But family fortunes have a habit of ebbing away, and by the time Bianca and Giberto took up residence in 1989, the palazzo was crumbling and mostly rented out as offices. They set about restoring it while continuing to work (Giberto is a director of the insurance company Aon; Bianca is the representative for Christie’s in Venice); toyed with the idea of selling it until the deal fell through; rented it out for weddings, events, Biennale exhibitions and parties; and fretted about how to pay for its upkeep.
In 2006, a mutual friend suggested they meet Adrian Zecha, the Indonesian founder of Aman Resorts. It was not an obvious match. Amans don’t tend to be in cities and are mostly in Asia; most are designed and built from scratch. Moreover, they are known for a minimal aesthetic that could scarcely be further removed from the flamboyance of a 16th-century Venetian palazzo.

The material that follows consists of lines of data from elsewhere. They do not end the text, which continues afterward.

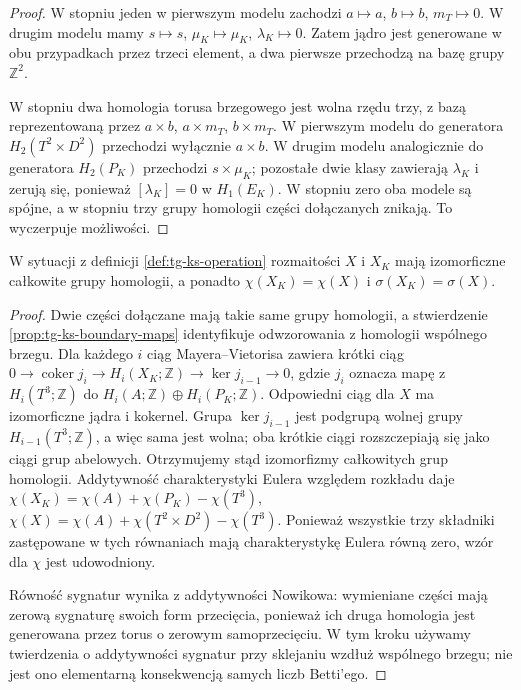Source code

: \begin{proof}
W stopniu jeden w pierwszym modelu zachodzi
$a\mapsto a$, $b\mapsto b$, $m_T\mapsto0$.
W drugim modelu mamy $s\mapsto s$,
$\mu_K\mapsto\mu_K$, $\lambda_K\mapsto0$.
Zatem jądro jest generowane w obu przypadkach
przez trzeci element, a dwa pierwsze przechodzą
na bazę grupy $\mathbb Z^2$.

W stopniu dwa homologia torusa brzegowego jest
wolna rzędu trzy, z bazą reprezentowaną przez
$a\times b$, $a\times m_T$, $b\times m_T$.
W pierwszym modelu do generatora $H_2(T^2\times D^2)$
przechodzi wyłącznie $a\times b$.
W drugim modelu analogicznie do generatora $H_2(P_K)$
przechodzi $s\times\mu_K$; pozostałe dwie klasy
zawierają $\lambda_K$ i zerują się, ponieważ
$[\lambda_K]=0$ w $H_1(E_K)$.
W stopniu zero oba modele są spójne, a w stopniu trzy
grupy homologii części dołączanych znikają. To
wyczerpuje możliwości.
\end{proof}

\begin{wniosek}
\label{cor:tg-ks-invariants}
W sytuacji z definicji \ref{def:tg-ks-operation}
rozmaitości $X$ i $X_K$ mają izomorficzne
całkowite grupy homologii, a ponadto
$\chi(X_K)=\chi(X)$ i $\sigma(X_K)=\sigma(X)$.
\end{wniosek}

\begin{proof}
Dwie części dołączane mają takie same grupy homologii,
a stwierdzenie \ref{prop:tg-ks-boundary-maps} identyfikuje
odwzorowania z homologii wspólnego brzegu.
Dla każdego $i$ ciąg Mayera--Vietorisa zawiera krótki ciąg
$0\to\operatorname{coker}j_i\to H_i(X_K;\mathbb Z)
\to\ker j_{i-1}\to0$, gdzie $j_i$ oznacza mapę z
$H_i(T^3;\mathbb Z)$ do $H_i(A;\mathbb Z)\oplus H_i(P_K;\mathbb Z)$.
Odpowiedni ciąg dla $X$ ma izomorficzne jądra i kokernel.
Grupa $\ker j_{i-1}$ jest podgrupą wolnej grupy
$H_{i-1}(T^3;\mathbb Z)$, a więc sama jest wolna;
oba krótkie ciągi rozszczepiają się jako ciągi grup abelowych.
Otrzymujemy stąd izomorfizmy całkowitych grup homologii. Addytywność charakterystyki Eulera
względem rozkładu daje
$\chi(X_K)=\chi(A)+\chi(P_K)-\chi(T^3)$,
$\chi(X)=\chi(A)+\chi(T^2\times D^2)-\chi(T^3)$.
Ponieważ wszystkie trzy składniki zastępowane w tych
równaniach mają charakterystykę Eulera równą zero,
wzór dla $\chi$ jest udowodniony.

Równość sygnatur wynika z addytywności Nowikowa:
wymieniane części mają zerową sygnaturę swoich form
przecięcia, ponieważ ich druga homologia jest
generowana przez torus o zerowym samoprzecięciu.
W tym kroku używamy twierdzenia o addytywności
sygnatur przy sklejaniu wzdłuż wspólnego brzegu;
nie jest ono elementarną konsekwencją samych
liczb Betti'ego.
\end{proof}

Nevertheless, Zecha saw how it might work as a hotel. “But I really didn’t want to sell,” says Giberto. “And most of all, we didn’t want to move. Adrian just smiled and said, ‘No problem. If you won’t sell it, we’ll rent it.’” So a contract was negotiated that allows Aman to manage a hotel on the site, while the family retain the freehold and continue to live on the top floor. And work began on converting a Renaissance palace into a 21st-century hotel. It was not a straightforward transformation – what with municipal bureaucracy, protected-building planning restrictions, financial crisis and the everyday complications of doing business in Italy – but it finally opened this June.
“I still find it strange to see people in my home who don’t know me,” says Giberto as he glances around the supremely ornate room, with its frescoes, its pier glasses, its swaths of gilded putti. The smaller dining room, to our left, has a ceiling by Giovanni Battista Tiepolo, one of three by the great 18th-century Venetian master in the palazzo.
Beauty is everywhere in Venice but I don’t know of a more impressive hotel in the city, nor one that remains so filled with the possessions of its owners. The Murano chandeliers are those installed by the Papadopoli brothers. The library, which has walls of 300-year-old Córdoba leather, groans with their books. At the centre of the principal salon on the fourth floor stands their concert grand piano. The dining rooms are hung with family portraits. “Only the ones we couldn’t sell,” quips Giberto.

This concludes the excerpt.